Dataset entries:
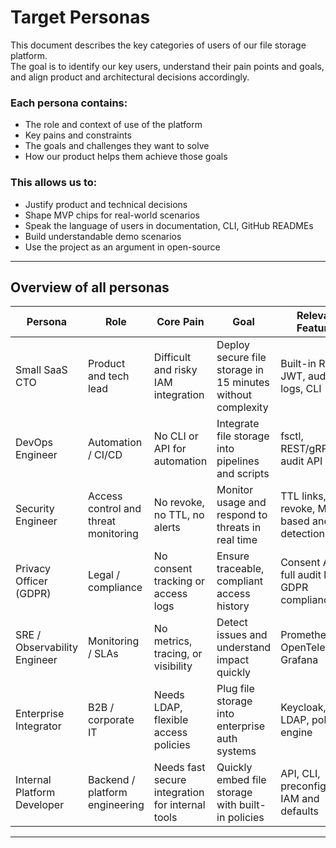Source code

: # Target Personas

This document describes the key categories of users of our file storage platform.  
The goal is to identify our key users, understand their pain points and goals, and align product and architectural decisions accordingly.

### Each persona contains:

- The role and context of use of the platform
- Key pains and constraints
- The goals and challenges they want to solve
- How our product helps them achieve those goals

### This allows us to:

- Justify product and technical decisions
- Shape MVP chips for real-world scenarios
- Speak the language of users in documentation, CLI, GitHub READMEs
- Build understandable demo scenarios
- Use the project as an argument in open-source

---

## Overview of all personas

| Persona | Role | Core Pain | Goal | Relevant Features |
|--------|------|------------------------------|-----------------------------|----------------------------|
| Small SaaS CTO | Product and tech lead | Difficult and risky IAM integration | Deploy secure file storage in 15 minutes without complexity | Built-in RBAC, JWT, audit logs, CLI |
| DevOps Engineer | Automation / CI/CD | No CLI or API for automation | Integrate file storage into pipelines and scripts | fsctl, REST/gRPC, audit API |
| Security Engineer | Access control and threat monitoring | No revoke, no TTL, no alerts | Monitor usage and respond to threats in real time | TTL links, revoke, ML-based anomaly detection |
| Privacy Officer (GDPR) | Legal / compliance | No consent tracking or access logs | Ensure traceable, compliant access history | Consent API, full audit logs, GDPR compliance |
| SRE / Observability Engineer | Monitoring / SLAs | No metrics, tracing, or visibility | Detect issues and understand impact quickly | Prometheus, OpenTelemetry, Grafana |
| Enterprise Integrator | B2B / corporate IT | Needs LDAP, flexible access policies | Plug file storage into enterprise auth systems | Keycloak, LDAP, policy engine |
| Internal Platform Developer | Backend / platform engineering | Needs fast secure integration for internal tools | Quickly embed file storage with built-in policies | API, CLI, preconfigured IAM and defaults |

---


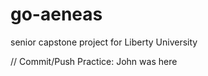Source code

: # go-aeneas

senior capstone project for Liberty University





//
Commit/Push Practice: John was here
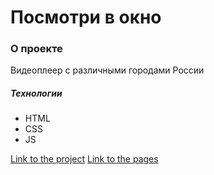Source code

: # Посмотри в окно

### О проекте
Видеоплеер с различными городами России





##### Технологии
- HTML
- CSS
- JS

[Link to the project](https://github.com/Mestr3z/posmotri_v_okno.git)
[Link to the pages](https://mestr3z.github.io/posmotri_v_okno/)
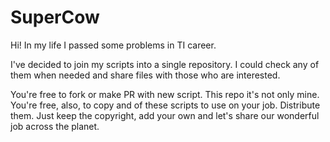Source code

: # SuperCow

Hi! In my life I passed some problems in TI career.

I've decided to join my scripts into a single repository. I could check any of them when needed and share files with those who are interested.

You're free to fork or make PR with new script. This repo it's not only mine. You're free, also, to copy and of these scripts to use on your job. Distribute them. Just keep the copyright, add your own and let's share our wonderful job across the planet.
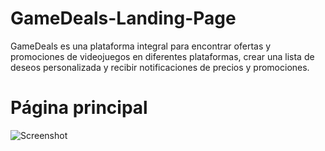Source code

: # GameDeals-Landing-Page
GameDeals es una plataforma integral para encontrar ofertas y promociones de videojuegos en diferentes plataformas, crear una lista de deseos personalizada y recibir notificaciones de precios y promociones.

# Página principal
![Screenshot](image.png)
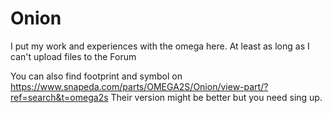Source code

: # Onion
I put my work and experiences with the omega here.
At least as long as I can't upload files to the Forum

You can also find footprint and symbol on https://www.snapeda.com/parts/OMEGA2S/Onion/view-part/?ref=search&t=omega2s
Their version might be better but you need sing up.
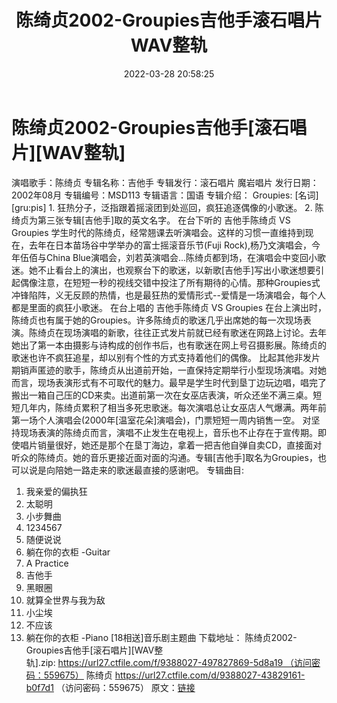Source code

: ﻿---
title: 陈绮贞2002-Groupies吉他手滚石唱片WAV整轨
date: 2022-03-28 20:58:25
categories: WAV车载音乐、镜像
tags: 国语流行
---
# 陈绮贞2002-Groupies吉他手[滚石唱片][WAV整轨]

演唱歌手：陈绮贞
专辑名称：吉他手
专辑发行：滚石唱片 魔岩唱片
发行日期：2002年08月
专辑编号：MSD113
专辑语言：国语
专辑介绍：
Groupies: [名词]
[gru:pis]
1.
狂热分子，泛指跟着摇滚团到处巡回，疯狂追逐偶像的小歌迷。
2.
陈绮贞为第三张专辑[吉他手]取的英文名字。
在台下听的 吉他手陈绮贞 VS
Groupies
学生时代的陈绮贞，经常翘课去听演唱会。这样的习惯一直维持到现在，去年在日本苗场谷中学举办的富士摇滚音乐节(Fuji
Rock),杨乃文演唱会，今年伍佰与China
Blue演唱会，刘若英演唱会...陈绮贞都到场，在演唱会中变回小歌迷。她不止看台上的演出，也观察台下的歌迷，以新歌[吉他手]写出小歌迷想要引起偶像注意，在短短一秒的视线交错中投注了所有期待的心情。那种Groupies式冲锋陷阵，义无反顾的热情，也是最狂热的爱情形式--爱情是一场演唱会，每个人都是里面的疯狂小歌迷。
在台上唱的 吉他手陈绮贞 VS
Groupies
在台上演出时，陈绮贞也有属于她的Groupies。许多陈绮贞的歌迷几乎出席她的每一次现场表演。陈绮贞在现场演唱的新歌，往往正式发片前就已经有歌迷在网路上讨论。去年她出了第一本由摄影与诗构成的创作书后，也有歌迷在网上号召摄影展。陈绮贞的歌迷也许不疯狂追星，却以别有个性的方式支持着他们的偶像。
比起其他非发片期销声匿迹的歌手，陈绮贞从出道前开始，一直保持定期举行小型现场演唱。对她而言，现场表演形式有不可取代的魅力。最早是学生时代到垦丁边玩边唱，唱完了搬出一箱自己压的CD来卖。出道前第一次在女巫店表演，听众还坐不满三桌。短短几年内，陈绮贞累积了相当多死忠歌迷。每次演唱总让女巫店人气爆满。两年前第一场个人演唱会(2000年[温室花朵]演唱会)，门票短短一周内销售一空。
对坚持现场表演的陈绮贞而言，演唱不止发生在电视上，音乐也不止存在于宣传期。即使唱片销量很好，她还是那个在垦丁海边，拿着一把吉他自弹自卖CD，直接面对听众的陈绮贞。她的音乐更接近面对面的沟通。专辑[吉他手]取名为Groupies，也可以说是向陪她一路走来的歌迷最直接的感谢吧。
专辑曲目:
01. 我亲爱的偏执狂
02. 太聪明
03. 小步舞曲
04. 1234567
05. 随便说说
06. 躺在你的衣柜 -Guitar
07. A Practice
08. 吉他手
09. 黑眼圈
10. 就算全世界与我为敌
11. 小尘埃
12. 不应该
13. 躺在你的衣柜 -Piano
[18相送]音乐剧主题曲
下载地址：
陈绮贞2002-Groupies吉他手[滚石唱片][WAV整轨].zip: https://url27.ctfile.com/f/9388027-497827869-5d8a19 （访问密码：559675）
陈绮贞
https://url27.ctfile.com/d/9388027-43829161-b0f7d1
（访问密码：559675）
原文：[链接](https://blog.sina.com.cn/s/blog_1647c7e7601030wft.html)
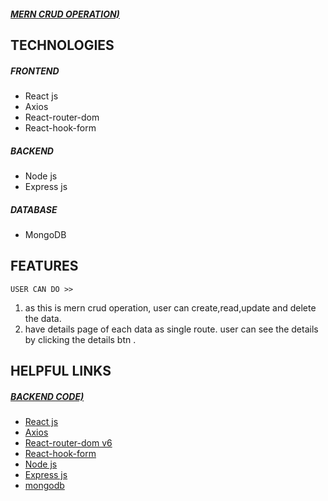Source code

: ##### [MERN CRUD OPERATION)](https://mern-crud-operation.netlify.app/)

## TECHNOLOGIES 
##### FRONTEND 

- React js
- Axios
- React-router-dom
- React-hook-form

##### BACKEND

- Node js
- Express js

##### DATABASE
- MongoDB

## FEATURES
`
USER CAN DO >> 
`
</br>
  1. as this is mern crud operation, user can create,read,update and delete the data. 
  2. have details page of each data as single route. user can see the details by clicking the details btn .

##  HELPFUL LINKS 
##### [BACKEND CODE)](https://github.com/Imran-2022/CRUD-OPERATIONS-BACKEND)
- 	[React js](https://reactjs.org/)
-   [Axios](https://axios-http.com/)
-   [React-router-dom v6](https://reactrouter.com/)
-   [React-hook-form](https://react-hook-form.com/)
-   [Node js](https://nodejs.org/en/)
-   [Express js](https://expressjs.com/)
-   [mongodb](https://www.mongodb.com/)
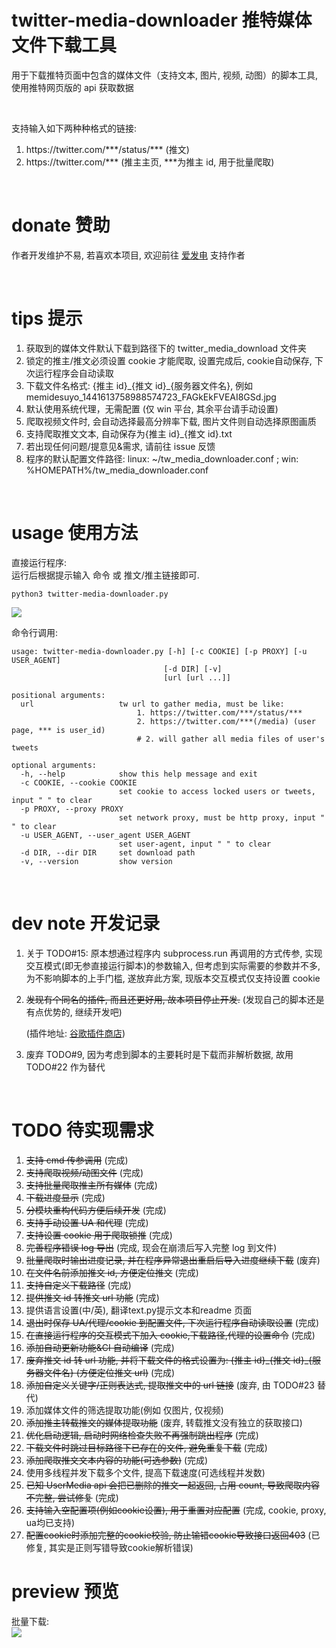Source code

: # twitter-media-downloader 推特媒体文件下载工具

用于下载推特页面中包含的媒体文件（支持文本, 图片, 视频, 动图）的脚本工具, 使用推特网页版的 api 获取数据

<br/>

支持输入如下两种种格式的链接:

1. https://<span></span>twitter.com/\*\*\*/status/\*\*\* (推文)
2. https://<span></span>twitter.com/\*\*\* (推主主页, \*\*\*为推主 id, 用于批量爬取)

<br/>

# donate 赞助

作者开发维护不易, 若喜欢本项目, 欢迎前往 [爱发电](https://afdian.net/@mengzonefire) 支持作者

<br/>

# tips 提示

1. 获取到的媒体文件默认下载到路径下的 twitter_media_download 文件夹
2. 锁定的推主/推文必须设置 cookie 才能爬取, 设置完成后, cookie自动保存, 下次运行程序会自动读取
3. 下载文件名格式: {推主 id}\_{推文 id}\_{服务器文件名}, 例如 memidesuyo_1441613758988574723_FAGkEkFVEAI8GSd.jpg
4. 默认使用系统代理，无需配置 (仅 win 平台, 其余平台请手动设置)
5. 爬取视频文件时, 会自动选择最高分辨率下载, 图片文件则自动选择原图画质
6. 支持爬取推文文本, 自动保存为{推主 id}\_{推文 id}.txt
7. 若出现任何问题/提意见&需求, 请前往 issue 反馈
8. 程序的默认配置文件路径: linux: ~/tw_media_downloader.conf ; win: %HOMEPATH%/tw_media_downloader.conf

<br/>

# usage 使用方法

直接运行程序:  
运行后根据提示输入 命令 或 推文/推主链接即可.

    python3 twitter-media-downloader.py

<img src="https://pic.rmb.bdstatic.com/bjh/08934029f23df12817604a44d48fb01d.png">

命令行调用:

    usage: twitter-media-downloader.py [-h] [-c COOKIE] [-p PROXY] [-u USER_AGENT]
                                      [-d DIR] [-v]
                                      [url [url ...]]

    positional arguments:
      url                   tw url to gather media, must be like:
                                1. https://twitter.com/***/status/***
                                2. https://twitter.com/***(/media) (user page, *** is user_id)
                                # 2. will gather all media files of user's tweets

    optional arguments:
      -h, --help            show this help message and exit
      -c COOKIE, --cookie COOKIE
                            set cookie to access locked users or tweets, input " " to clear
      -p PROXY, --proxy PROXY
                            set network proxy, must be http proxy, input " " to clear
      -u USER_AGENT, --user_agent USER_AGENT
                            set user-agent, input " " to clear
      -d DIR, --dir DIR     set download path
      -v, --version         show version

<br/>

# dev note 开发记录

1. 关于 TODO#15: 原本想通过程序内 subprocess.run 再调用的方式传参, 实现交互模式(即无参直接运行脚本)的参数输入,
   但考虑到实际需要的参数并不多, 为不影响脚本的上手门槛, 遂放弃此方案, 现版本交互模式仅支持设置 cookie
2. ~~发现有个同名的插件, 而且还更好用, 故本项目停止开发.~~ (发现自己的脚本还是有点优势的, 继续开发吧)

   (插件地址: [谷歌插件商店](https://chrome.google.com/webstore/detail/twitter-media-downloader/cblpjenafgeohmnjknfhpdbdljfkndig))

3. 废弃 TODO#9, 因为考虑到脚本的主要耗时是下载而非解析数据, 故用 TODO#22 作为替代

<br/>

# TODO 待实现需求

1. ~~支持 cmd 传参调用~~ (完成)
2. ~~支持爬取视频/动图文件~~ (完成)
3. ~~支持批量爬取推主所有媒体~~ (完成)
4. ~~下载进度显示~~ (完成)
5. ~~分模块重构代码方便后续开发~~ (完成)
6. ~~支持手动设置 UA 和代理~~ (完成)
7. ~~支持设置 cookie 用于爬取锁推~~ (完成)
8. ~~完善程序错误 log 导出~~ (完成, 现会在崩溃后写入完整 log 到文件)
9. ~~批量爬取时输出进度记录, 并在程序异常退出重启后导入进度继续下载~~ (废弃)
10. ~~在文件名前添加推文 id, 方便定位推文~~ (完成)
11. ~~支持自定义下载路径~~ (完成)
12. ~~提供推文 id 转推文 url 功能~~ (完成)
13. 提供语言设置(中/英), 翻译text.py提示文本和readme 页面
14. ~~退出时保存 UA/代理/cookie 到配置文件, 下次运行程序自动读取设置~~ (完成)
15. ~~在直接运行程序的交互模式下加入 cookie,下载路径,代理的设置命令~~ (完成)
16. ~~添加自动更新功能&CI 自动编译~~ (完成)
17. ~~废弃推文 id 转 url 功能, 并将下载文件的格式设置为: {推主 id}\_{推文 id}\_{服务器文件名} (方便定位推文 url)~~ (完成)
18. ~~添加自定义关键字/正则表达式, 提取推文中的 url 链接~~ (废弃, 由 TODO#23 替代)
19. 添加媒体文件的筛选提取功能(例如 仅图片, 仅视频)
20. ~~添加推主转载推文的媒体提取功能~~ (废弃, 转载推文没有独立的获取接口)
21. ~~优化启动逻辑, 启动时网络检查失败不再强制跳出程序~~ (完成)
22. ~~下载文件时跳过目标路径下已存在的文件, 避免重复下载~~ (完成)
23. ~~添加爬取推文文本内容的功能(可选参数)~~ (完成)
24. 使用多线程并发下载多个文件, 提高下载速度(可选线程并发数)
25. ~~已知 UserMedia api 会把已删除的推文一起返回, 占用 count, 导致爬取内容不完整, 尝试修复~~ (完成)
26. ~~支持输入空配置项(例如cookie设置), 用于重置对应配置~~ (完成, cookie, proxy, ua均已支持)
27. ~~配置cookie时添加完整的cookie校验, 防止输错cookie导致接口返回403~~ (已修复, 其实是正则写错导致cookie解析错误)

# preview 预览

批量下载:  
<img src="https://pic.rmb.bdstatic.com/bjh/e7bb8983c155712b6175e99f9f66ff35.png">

* How to complete this task: With the pictures omitted, set down each line exactly, starting at the first line of the records above and ending with the line that contains "The goal is".

* Written answer:
Source code

: # Target Personas

This document describes the key categories of users of our file storage platform.  
The goal is to identify our key users, understand their pain points and goals, and align product and architectural decisions accordingly.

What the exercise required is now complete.